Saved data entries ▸
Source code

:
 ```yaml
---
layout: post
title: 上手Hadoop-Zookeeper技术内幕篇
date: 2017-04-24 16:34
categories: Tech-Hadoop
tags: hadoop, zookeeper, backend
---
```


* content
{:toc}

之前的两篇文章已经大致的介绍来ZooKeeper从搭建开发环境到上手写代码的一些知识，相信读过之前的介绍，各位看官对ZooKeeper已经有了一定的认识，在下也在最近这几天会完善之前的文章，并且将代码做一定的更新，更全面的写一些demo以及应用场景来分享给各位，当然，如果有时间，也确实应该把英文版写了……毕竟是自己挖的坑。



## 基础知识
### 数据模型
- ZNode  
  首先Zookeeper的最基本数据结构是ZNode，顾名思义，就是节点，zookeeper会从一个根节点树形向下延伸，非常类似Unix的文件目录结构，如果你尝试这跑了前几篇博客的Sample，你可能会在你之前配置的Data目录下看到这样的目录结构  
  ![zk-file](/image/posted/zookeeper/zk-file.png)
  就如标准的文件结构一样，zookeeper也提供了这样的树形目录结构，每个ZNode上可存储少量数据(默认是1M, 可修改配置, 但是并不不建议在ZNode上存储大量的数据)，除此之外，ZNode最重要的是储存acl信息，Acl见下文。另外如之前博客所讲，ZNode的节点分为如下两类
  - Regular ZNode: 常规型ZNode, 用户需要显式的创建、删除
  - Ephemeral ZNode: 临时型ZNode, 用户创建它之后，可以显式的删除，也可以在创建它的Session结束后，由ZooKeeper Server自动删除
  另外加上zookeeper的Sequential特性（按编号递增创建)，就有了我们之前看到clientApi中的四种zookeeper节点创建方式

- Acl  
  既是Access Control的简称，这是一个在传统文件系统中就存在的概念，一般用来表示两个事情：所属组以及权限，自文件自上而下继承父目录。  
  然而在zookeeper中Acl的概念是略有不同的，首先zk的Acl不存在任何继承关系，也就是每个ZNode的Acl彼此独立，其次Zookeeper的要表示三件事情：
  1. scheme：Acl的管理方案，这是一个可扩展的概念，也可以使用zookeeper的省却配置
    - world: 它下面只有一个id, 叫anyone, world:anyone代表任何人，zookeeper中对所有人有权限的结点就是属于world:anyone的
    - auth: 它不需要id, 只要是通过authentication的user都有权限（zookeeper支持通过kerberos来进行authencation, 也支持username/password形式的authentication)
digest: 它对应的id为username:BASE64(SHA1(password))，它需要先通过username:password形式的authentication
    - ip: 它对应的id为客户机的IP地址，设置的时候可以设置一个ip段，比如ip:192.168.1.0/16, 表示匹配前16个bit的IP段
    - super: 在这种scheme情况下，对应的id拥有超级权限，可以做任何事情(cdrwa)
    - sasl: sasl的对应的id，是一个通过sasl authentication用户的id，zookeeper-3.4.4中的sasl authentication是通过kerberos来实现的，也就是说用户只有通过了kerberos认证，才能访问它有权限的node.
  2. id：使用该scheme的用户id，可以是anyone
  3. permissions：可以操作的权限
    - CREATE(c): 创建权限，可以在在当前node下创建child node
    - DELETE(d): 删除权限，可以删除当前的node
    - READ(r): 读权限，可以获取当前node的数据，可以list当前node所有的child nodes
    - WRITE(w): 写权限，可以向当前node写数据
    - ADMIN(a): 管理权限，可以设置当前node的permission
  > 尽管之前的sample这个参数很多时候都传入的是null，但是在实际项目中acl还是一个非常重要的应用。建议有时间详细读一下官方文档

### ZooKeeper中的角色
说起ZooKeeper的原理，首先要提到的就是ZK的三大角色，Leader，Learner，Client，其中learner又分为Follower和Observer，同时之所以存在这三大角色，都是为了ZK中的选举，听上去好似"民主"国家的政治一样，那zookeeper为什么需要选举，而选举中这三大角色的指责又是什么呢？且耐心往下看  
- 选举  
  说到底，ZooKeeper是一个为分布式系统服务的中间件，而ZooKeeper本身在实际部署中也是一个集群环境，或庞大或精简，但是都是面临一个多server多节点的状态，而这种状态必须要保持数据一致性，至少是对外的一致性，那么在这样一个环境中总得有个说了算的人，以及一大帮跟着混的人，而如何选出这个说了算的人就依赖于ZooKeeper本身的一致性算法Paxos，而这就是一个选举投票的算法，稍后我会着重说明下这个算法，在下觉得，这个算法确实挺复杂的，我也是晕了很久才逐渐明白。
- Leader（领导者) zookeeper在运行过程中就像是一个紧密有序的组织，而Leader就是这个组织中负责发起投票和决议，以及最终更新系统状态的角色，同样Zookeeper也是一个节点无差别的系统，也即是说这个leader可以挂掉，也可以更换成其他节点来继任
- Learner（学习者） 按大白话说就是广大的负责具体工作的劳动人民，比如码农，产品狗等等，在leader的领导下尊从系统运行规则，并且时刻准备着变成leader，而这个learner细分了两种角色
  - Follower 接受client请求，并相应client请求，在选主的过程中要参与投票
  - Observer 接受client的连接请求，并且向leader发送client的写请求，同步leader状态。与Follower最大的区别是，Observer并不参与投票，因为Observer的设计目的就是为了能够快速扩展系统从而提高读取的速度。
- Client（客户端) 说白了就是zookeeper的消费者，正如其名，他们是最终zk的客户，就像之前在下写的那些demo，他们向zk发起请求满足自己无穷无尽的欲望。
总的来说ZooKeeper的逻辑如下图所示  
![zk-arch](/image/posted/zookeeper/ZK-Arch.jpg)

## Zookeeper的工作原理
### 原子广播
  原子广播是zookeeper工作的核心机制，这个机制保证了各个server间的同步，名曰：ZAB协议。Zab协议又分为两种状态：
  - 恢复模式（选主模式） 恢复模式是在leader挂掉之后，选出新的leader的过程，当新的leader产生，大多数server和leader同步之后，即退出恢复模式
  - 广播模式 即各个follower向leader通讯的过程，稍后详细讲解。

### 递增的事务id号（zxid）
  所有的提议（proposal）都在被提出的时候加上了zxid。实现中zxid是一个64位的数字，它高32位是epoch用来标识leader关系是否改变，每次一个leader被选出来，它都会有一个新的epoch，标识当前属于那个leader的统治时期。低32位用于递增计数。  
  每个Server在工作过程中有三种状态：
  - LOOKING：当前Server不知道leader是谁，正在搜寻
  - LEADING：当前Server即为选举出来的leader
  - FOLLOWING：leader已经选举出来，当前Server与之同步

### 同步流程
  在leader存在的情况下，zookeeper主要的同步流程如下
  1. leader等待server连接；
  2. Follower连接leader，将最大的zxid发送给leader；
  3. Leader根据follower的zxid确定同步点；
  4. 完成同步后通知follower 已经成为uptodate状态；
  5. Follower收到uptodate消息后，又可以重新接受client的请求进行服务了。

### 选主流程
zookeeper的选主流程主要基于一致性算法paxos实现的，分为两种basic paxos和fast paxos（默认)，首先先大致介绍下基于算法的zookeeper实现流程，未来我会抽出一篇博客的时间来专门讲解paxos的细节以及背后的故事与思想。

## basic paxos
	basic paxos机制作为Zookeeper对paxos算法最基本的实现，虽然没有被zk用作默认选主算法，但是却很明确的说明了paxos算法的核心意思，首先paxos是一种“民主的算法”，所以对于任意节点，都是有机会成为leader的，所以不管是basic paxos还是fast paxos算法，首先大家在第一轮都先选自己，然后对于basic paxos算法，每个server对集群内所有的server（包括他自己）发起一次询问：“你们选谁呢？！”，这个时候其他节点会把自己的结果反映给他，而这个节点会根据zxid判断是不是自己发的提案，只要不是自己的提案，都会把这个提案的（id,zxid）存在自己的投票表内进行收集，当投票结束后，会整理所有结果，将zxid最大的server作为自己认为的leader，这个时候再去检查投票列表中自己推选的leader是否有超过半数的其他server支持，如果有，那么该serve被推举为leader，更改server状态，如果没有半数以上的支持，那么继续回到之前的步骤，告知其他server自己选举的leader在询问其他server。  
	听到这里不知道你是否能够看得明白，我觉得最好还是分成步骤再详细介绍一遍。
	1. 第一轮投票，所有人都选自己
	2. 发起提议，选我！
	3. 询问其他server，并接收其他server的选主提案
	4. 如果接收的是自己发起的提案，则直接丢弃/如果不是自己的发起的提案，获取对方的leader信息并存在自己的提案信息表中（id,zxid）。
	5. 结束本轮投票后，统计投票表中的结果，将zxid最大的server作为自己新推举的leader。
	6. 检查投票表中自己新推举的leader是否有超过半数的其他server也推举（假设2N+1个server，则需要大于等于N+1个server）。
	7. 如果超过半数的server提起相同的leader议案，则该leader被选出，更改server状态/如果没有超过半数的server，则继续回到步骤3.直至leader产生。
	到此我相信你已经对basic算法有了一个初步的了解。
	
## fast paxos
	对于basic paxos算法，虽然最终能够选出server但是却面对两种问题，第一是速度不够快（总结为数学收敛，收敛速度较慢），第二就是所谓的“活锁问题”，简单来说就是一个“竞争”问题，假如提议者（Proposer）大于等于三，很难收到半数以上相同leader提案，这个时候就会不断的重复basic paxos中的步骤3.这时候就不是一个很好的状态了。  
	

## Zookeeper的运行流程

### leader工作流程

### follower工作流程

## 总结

Your task ▸
Search the records for the word "password形式的authentication". Copy each line where it appears.

Task output ▸
    - auth: 它不需要id, 只要是通过authentication的user都有权限（zookeeper支持通过kerberos来进行authencation, 也支持username/password形式的authentication)
digest: 它对应的id为username:BASE64(SHA1(password))，它需要先通过username:password形式的authentication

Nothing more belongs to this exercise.